Step 1: Define the culture’s state.

The first step is to pick a point in time and define the culture as it exists in that time.

You can go about this a few ways. You can pick a time in the past, perhaps a golden age where things flourished and there is a lot more culture-y stuff.

When people have more spare time they take more time for the arts, sciences and things like philosophy and inventing. This would be my suggested route if it fits into your timeline.

On the flip side you could always choose very early tribal times and get the basis of culture from the source, or frankly you could pick anywhere on the timeline, totally up to you, in the end you do the same amount of work, it just depends on how you want to pursue it.


To define the culture at whatever moment in time you choose, start with the list, yours is pretty good but missing a few things and at times redundant in my opinion so I both elaborated and consolidated

Keep in mind that these items overlap and you should make sure they are internally consistent. For example a continent spanning middle ages empire is going to need fairly advanced communication techniques, so chiseling the written word into stone...probably not going to cut it...get it :D

  • Tools/Technology: Pretty strait forward. What tech is at your disposal? As an example the evolution of tech allowed for the democratization of information which has changed culture in many many ways.

  • Language(s)/Communication: How do your people communicate? Is there one language or many? Are these aliens? Can they rock some telepathy? A telepathic species could arguably be less violent amongst their own due to shared emotions/history.

  • Customs and Traditions: Folktales, shaking with the right hand, pre-organized religion spiritual stuff, tales, fables etc). This stuff is really fun to work on, figure out what is important to your people, be it a tradition, resource, or ideals and come up with a folktale about a hero (or villain). Who do parents say is hiding under the bed?!

  • Arts and Recreation: Painting, writing, sculpture, music, fashion etc. etc. What do people do for fun? Is there a card game old folks play, or a violent sport for young men to prove themselves, do they sing around bonfires or listen to stories by an elder?

  • Shelter/Architecture: How things are designed and why, resource availability, special buildings that use rare resources?

  • Values/Morals/Religion: What guides what is right and wrong. This is a great one for shifting culture over time...

  • Artifacts: The really fancy stuff that becomes important over time…no one cares about the mundane stuff). Named weapons, crown jewels, holy texts are just a few examples.

  • Knowledge: The sum of all learning. This can result in places like the Great Library of Alexandria. How is that knowledge proliferated to the next generation, is it share or controlled?

  • Government: Consider both tradition and practice. In the US the tradition and the execution are not the same for example.

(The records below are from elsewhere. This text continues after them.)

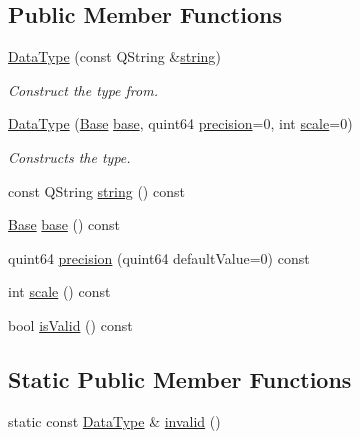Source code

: \subsection*{Public Member Functions}
\begin{DoxyCompactItemize}
\item 
\hyperlink{class_data_type_aa777acb36257198ce8db6d396fb94bb6}{Data\+Type} (const Q\+String \&\hyperlink{class_data_type_a61123733098ff8d26bef2a6a6401db83}{string})
\begin{DoxyCompactList}\small\item\em Construct the type from. \end{DoxyCompactList}\item 
\hyperlink{class_data_type_afe0f057e4b0556dd17cbefa59b2487dc}{Data\+Type} (\hyperlink{class_data_type_a8df455d8d3949b604fbb2967dfeff239}{Base} \hyperlink{class_data_type_ab74107f47a2a754eaf4b72e7b20e00d3}{base}, quint64 \hyperlink{class_data_type_a14a632d64fb970501b78c7b6f18d3ca7}{precision}=0, int \hyperlink{class_data_type_ad7bd76d9d549701b91bd9ede3dce889a}{scale}=0)
\begin{DoxyCompactList}\small\item\em Constructs the type. \end{DoxyCompactList}\item 
const Q\+String \hyperlink{class_data_type_a61123733098ff8d26bef2a6a6401db83}{string} () const
\item 
\hyperlink{class_data_type_a8df455d8d3949b604fbb2967dfeff239}{Base} \hyperlink{class_data_type_ab74107f47a2a754eaf4b72e7b20e00d3}{base} () const
\item 
quint64 \hyperlink{class_data_type_a14a632d64fb970501b78c7b6f18d3ca7}{precision} (quint64 default\+Value=0) const
\item 
int \hyperlink{class_data_type_ad7bd76d9d549701b91bd9ede3dce889a}{scale} () const
\item 
bool \hyperlink{class_data_type_ad7629e3562fdd2ad8afea12050dec31b}{is\+Valid} () const
\end{DoxyCompactItemize}
\subsection*{Static Public Member Functions}
\begin{DoxyCompactItemize}
\item 
static const \hyperlink{class_data_type}{Data\+Type} \& \hyperlink{class_data_type_a57b17d24ef05c53131e20dfcd54e219d}{invalid} ()
\end{DoxyCompactItemize}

Make sure you know why that form of government versus something else.

  • Food: Life revolves around food. So does culture. Think about all the holidays we have…they are almost without exception reasons to have a feast.

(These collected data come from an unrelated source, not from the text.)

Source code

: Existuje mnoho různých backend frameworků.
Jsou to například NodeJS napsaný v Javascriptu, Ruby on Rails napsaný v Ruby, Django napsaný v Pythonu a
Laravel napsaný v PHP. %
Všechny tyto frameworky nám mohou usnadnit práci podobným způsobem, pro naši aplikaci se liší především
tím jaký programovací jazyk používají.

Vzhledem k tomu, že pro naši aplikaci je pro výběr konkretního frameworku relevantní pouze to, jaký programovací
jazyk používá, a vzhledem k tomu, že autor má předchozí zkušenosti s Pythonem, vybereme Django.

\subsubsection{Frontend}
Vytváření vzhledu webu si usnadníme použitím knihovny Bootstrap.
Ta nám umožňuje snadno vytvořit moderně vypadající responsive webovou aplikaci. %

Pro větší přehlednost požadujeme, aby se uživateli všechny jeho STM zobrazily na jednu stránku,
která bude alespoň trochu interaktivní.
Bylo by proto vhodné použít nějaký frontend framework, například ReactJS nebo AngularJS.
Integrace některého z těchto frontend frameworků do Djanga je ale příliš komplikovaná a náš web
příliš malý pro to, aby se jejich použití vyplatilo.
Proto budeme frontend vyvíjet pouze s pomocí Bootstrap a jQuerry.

  • Warfare: Are your people pacifists, a wild horde, honorable citizen soldiers, rogue assassins? Do they go to war and why? Once at war, how do they behave?

There are obviously more facets and more details than can be written here under each item, get as detailed as you need.


Step 2: Defining events and gradual change

So, now you have your baseline. How do you go about making updates and changes? Well, you need history...or future...y

Point is without the overarching history of your world you can't really make your cultural evolution internally consistent.

If you don't have a history written you do have the option to make the changes from one cultural point in time to another and then define the history in between to make it plausible.

Pick a chronological direction: You can go forward in time, backward in time, or first one then the other. It doesn't really matter. In the example of the golden age maybe your story takes place later in time but you also want to go into the origins of the culture, in this case you would work from the middle and go both directions. I would suggest working backwards first, then do the future states.

Define events and general shifts: Change can take place gradually or abruptly, though usually things are simmering underneath the proverbial surface for a long time when it comes to the abrupt stuff.

Create a list of all the things of import that happen over a certain stretch of time. I would suggest not making the points you define less that 75 or so years apart...culture tends to change slow.


So to put this is math form. You have this formula. A(C)=B

Where A is the baseline, C is the change and B is the end-state.

You need to define either A and B, or A and C. Then you simply logic the third item into place.

Identify what aspects of culture each event impacts, or what events would cause a shift from A to B and then its time for storytelling...not world building.

Note: If you have more than one culture interacting in this world define the baseline of each for the same point in time. The history/end state part gets a whole lot harder as you have to de-conflict but if you define the baseline well enough you should be able to take any particular event and picture how the culture in question would respond.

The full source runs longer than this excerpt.